INFORMATION GIVEN START
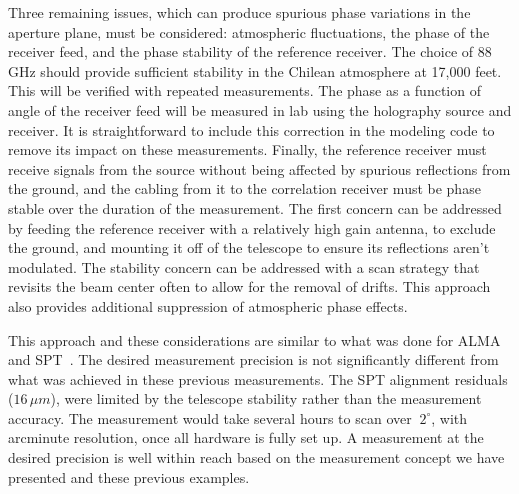 Three remaining issues, which can produce spurious phase variations in the aperture plane, must be considered: atmospheric fluctuations, the phase of the receiver feed, and the phase stability of the reference receiver.  The choice of 88 GHz should provide sufficient stability in the Chilean atmosphere at 17,000 feet.  This will be verified with repeated measurements.  The phase as a function of angle of the receiver feed will be measured in lab using the holography source and receiver.  It is straightforward to include this correction in the modeling code to remove its impact on these measurements.  Finally, the reference receiver must receive signals from the source without being affected by spurious reflections from the ground, and the cabling from it to the correlation receiver must be phase stable over the duration of the measurement.  The first concern can be addressed by feeding the reference receiver with a relatively high gain antenna, to exclude the ground, and mounting it off of the telescope to ensure its reflections aren't modulated.  The stability concern can be addressed with a scan strategy that revisits the beam center often to allow for the removal of drifts.  This approach also provides additional suppression of atmospheric phase effects.  

This approach and these considerations are similar to what was done for ALMA~\cite{alma_holog} and SPT~\cite{Carlstrom_2011}. The desired measurement precision is not significantly different from what was achieved in these previous measurements.  The SPT alignment residuals ($16\,\mu m$), were limited by the telescope stability rather than the measurement accuracy.  The measurement would take several hours to scan over $~2^\circ$, with arcminute resolution, once all hardware is fully set up.  A measurement at the desired precision is well within reach based on the measurement concept we have presented and these previous examples.


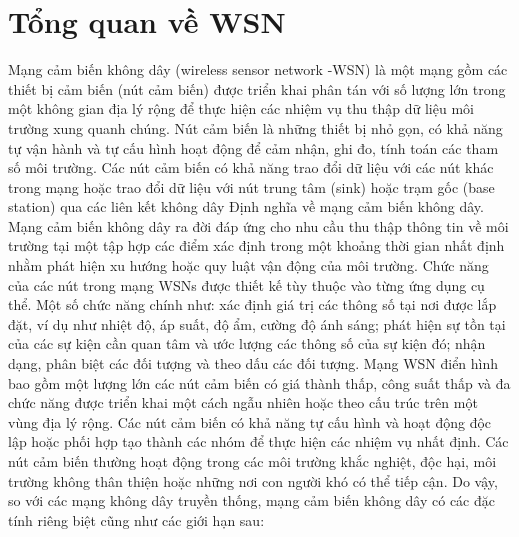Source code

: \section{Tổng quan về WSN}
Mạng cảm biến không dây (wireless sensor network -WSN) là một mạng gồm các thiết bị cảm biến (nút cảm biến) được triển khai phân tán với số lượng lớn trong một không gian địa lý rộng để thực hiện các nhiệm vụ thu thập dữ liệu môi trường xung quanh chúng. Nút cảm biến là những thiết bị nhỏ gọn, có khả năng tự vận hành và tự cấu hình hoạt động để cảm nhận, ghi đo, tính toán các tham số môi trường. Các nút cảm biến có khả năng trao đổi dữ liệu với các nút khác trong mạng hoặc trao đổi dữ liệu với nút trung tâm (sink) hoặc trạm gốc (base station) qua các liên kết không dây Định nghĩa về mạng cảm biến không dây.
Mạng cảm biến không dây ra đời đáp ứng cho nhu cầu thu thập thông tin về môi trường tại một tập hợp các điểm xác định trong một khoảng thời gian nhất định nhằm phát hiện xu hướng hoặc quy luật vận động của môi trường. Chức năng của các nút trong mạng WSNs được thiết kế tùy thuộc vào từng ứng dụng cụ thể. Một số chức năng chính như: xác định giá trị các thông số tại nơi được lắp đặt, ví dụ như nhiệt độ, áp suất, độ ẩm, cường độ ánh sáng; phát hiện sự tồn tại của các sự kiện cần quan tâm và ước lượng các thông số của sự kiện đó; nhận dạng, phân biệt các đối tượng và theo dấu các đối tượng.	
Mạng WSN điển hình bao gồm một lượng lớn các nút cảm biến có giá thành thấp, công suất thấp và đa chức năng được triển khai một cách ngẫu nhiên hoặc theo cấu trúc trên một vùng địa lý rộng. Các nút cảm biến có khả năng tự cấu hình và hoạt động độc lập hoặc phối hợp tạo thành các nhóm để thực hiện các nhiệm vụ nhất định. Các nút cảm biến thường hoạt động trong các môi trường khắc nghiệt, độc hại, môi trường không thân thiện hoặc những nơi con người khó có thể tiếp cận. Do vậy, so với các mạng không dây truyền thống, mạng cảm biến không dây có các đặc tính riêng biệt cũng như các giới hạn sau:
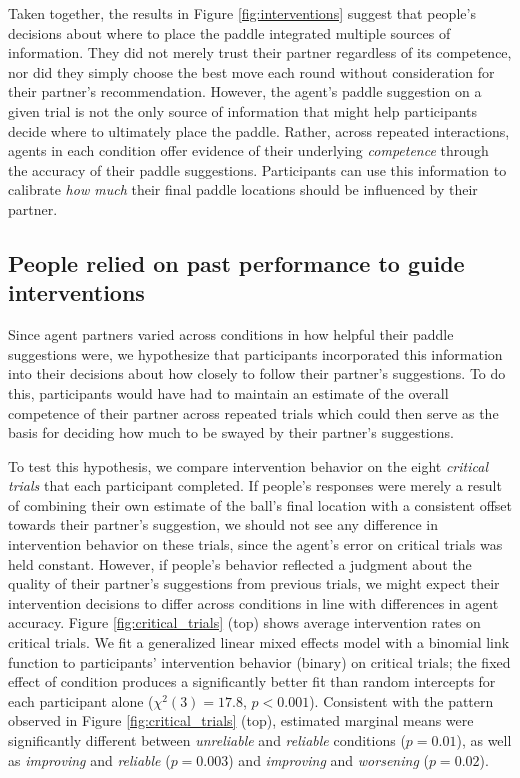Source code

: \documentclass[10pt,letterpaper]{article}
\begin{document}
Taken together, the results in Figure \ref{fig:interventions} suggest that people's decisions about where to place the paddle integrated multiple sources of information. They did not merely trust their partner regardless of its competence, nor did they simply choose the best move each round without consideration for their partner's recommendation. However, the agent's paddle suggestion on a given trial is not the only source of information that might help participants decide where to ultimately place the paddle. Rather, across repeated interactions, agents in each condition offer evidence of their underlying \textit{competence} through the accuracy of their paddle suggestions. Participants can use this information to calibrate \textit{how much} their final paddle locations should be influenced by their partner. 


\subsection{People relied on past performance to guide interventions}

Since agent partners varied across conditions in how helpful their paddle suggestions were, we hypothesize that participants incorporated this information into their decisions about how closely to follow their partner's suggestions. To do this, participants would have had to maintain an estimate of the overall competence of their partner across repeated trials which could then serve as the basis for deciding how much to be swayed by their partner's suggestions. 

To test this hypothesis, we compare intervention behavior on the eight \textit{critical trials} that each participant completed. If people's responses were merely a result of combining their own estimate of the ball's final location with a consistent offset towards their partner's suggestion, we should not see any difference in intervention behavior on these trials, since the agent's error on critical trials was held constant. However, if people's behavior reflected a judgment about the quality of their partner's suggestions from previous trials, we might expect their intervention decisions to differ across conditions in line with differences in agent accuracy. Figure \ref{fig:critical_trials} (top) shows average intervention rates on critical trials. We fit a generalized linear mixed effects model with a binomial link function to participants' intervention behavior (binary) on critical trials; the fixed effect of condition produces a significantly better fit than random intercepts for each participant alone ($\chi^2(3) = 17.8$, $p < 0.001$). Consistent with the pattern observed in Figure \ref{fig:critical_trials} (top), estimated marginal means were significantly different between \textit{unreliable} and \textit{reliable} conditions ($p = 0.01$), as well as \textit{improving} and \textit{reliable} ($p = 0.003$) and \textit{improving} and \textit{worsening} ($p = 0.02$).
\end{document}

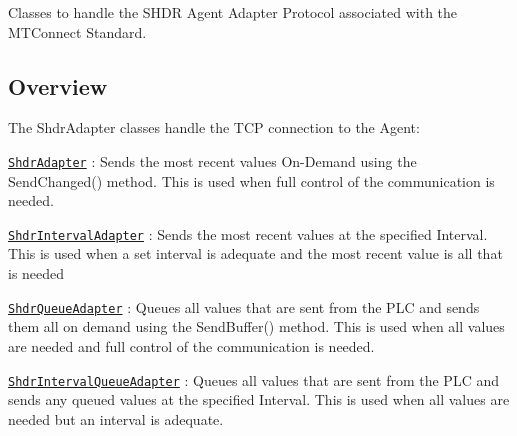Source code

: Classes to handle the S\+H\+DR Agent Adapter Protocol associated with the M\+T\+Connect Standard.

\subsection*{Overview}

The Shdr\+Adapter classes handle the T\+CP connection to the Agent\+:


\begin{DoxyItemize}
\item \href{https://github.com/TrakHound/MTConnect.NET/blob/master/src/MTConnect.NET-SHDR/Adapters/Shdr/ShdrAdapter.cs}{\tt Shdr\+Adapter} \+: Sends the most recent values On-\/\+Demand using the Send\+Changed() method. This is used when full control of the communication is needed.
\item \href{https://github.com/TrakHound/MTConnect.NET/blob/master/src/MTConnect.NET-SHDR/Adapters/Shdr/ShdrIntervalAdapter.cs}{\tt Shdr\+Interval\+Adapter} \+: Sends the most recent values at the specified Interval. This is used when a set interval is adequate and the most recent value is all that is needed
\item \href{https://github.com/TrakHound/MTConnect.NET/blob/master/src/MTConnect.NET-SHDR/Adapters/Shdr/ShdrQueueAdapter.cs}{\tt Shdr\+Queue\+Adapter} \+: Queues all values that are sent from the P\+LC and sends them all on demand using the Send\+Buffer() method. This is used when all values are needed and full control of the communication is needed.
\item \href{https://github.com/TrakHound/MTConnect.NET/blob/master/src/MTConnect.NET-SHDR/Adapters/Shdr/ShdrIntervalQueueAdapter.cs}{\tt Shdr\+Interval\+Queue\+Adapter} \+: Queues all values that are sent from the P\+LC and sends any queued values at the specified Interval. This is used when all values are needed but an interval is adequate.
\end{DoxyItemize}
INFORMATION GIVEN END
- [YOUR TASK]: Here the job is to print the data above exactly, except for any pictures.

- [REPLY]:
 Three remaining issues, which can produce spurious phase variations in the aperture plane, must be considered: atmospheric fluctuations, the phase of the receiver feed, and the phase stability of the reference receiver.  The choice of 88 GHz should provide sufficient stability in the Chilean atmosphere at 17,000 feet.  This will be verified with repeated measurements.  The phase as a function of angle of the receiver feed will be measured in lab using the holography source and receiver.  It is straightforward to include this correction in the modeling code to remove its impact on these measurements.  Finally, the reference receiver must receive signals from the source without being affected by spurious reflections from the ground, and the cabling from it to the correlation receiver must be phase stable over the duration of the measurement.  The first concern can be addressed by feeding the reference receiver with a relatively high gain antenna, to exclude the ground, and mounting it off of the telescope to ensure its reflections aren't modulated.  The stability concern can be addressed with a scan strategy that revisits the beam center often to allow for the removal of drifts.  This approach also provides additional suppression of atmospheric phase effects.  

This approach and these considerations are similar to what was done for ALMA~\cite{alma_holog} and SPT~\cite{Carlstrom_2011}. The desired measurement precision is not significantly different from what was achieved in these previous measurements.  The SPT alignment residuals ($16\,\mu m$), were limited by the telescope stability rather than the measurement accuracy.  The measurement would take several hours to scan over $~2^\circ$, with arcminute resolution, once all hardware is fully set up.  A measurement at the desired precision is well within reach based on the measurement concept we have presented and these previous examples.


Source code

: \section{Tổng quan về WSN}
Mạng cảm biến không dây (wireless sensor network -WSN) là một mạng gồm các thiết bị cảm biến (nút cảm biến) được triển khai phân tán với số lượng lớn trong một không gian địa lý rộng để thực hiện các nhiệm vụ thu thập dữ liệu môi trường xung quanh chúng. Nút cảm biến là những thiết bị nhỏ gọn, có khả năng tự vận hành và tự cấu hình hoạt động để cảm nhận, ghi đo, tính toán các tham số môi trường. Các nút cảm biến có khả năng trao đổi dữ liệu với các nút khác trong mạng hoặc trao đổi dữ liệu với nút trung tâm (sink) hoặc trạm gốc (base station) qua các liên kết không dây Định nghĩa về mạng cảm biến không dây.
Mạng cảm biến không dây ra đời đáp ứng cho nhu cầu thu thập thông tin về môi trường tại một tập hợp các điểm xác định trong một khoảng thời gian nhất định nhằm phát hiện xu hướng hoặc quy luật vận động của môi trường. Chức năng của các nút trong mạng WSNs được thiết kế tùy thuộc vào từng ứng dụng cụ thể. Một số chức năng chính như: xác định giá trị các thông số tại nơi được lắp đặt, ví dụ như nhiệt độ, áp suất, độ ẩm, cường độ ánh sáng; phát hiện sự tồn tại của các sự kiện cần quan tâm và ước lượng các thông số của sự kiện đó; nhận dạng, phân biệt các đối tượng và theo dấu các đối tượng.	
Mạng WSN điển hình bao gồm một lượng lớn các nút cảm biến có giá thành thấp, công suất thấp và đa chức năng được triển khai một cách ngẫu nhiên hoặc theo cấu trúc trên một vùng địa lý rộng. Các nút cảm biến có khả năng tự cấu hình và hoạt động độc lập hoặc phối hợp tạo thành các nhóm để thực hiện các nhiệm vụ nhất định. Các nút cảm biến thường hoạt động trong các môi trường khắc nghiệt, độc hại, môi trường không thân thiện hoặc những nơi con người khó có thể tiếp cận. Do vậy, so với các mạng không dây truyền thống, mạng cảm biến không dây có các đặc tính riêng biệt cũng như các giới hạn sau:
Source code

: \documentclass[10pt,letterpaper]{article}
\begin{document}
Taken together, the results in Figure \ref{fig:interventions} suggest that people's decisions about where to place the paddle integrated multiple sources of information. They did not merely trust their partner regardless of its competence, nor did they simply choose the best move each round without consideration for their partner's recommendation. However, the agent's paddle suggestion on a given trial is not the only source of information that might help participants decide where to ultimately place the paddle. Rather, across repeated interactions, agents in each condition offer evidence of their underlying \textit{competence} through the accuracy of their paddle suggestions. Participants can use this information to calibrate \textit{how much} their final paddle locations should be influenced by their partner. 


\subsection{People relied on past performance to guide interventions}

Since agent partners varied across conditions in how helpful their paddle suggestions were, we hypothesize that participants incorporated this information into their decisions about how closely to follow their partner's suggestions. To do this, participants would have had to maintain an estimate of the overall competence of their partner across repeated trials which could then serve as the basis for deciding how much to be swayed by their partner's suggestions. 

To test this hypothesis, we compare intervention behavior on the eight \textit{critical trials} that each participant completed. If people's responses were merely a result of combining their own estimate of the ball's final location with a consistent offset towards their partner's suggestion, we should not see any difference in intervention behavior on these trials, since the agent's error on critical trials was held constant. However, if people's behavior reflected a judgment about the quality of their partner's suggestions from previous trials, we might expect their intervention decisions to differ across conditions in line with differences in agent accuracy. Figure \ref{fig:critical_trials} (top) shows average intervention rates on critical trials. We fit a generalized linear mixed effects model with a binomial link function to participants' intervention behavior (binary) on critical trials; the fixed effect of condition produces a significantly better fit than random intercepts for each participant alone ($\chi^2(3) = 17.8$, $p < 0.001$). Consistent with the pattern observed in Figure \ref{fig:critical_trials} (top), estimated marginal means were significantly different between \textit{unreliable} and \textit{reliable} conditions ($p = 0.01$), as well as \textit{improving} and \textit{reliable} ($p = 0.003$) and \textit{improving} and \textit{worsening} ($p = 0.02$).
\end{document}

Source code

: Classes to handle the S\+H\+DR Agent Adapter Protocol associated with the M\+T\+Connect Standard.

\subsection*{Overview}

The Shdr\+Adapter classes handle the T\+CP connection to the Agent\+:


\begin{DoxyItemize}
\item \href{https://github.com/TrakHound/MTConnect.NET/blob/master/src/MTConnect.NET-SHDR/Adapters/Shdr/ShdrAdapter.cs}{\tt Shdr\+Adapter} \+: Sends the most recent values On-\/\+Demand using the Send\+Changed() method. This is used when full control of the communication is needed.
\item \href{https://github.com/TrakHound/MTConnect.NET/blob/master/src/MTConnect.NET-SHDR/Adapters/Shdr/ShdrIntervalAdapter.cs}{\tt Shdr\+Interval\+Adapter} \+: Sends the most recent values at the specified Interval. This is used when a set interval is adequate and the most recent value is all that is needed
\item \href{https://github.com/TrakHound/MTConnect.NET/blob/master/src/MTConnect.NET-SHDR/Adapters/Shdr/ShdrQueueAdapter.cs}{\tt Shdr\+Queue\+Adapter} \+: Queues all values that are sent from the P\+LC and sends them all on demand using the Send\+Buffer() method. This is used when all values are needed and full control of the communication is needed.
\item \href{https://github.com/TrakHound/MTConnect.NET/blob/master/src/MTConnect.NET-SHDR/Adapters/Shdr/ShdrIntervalQueueAdapter.cs}{\tt Shdr\+Interval\+Queue\+Adapter} \+: Queues all values that are sent from the P\+LC and sends any queued values at the specified Interval. This is used when all values are needed but an interval is adequate.
\end{DoxyItemize}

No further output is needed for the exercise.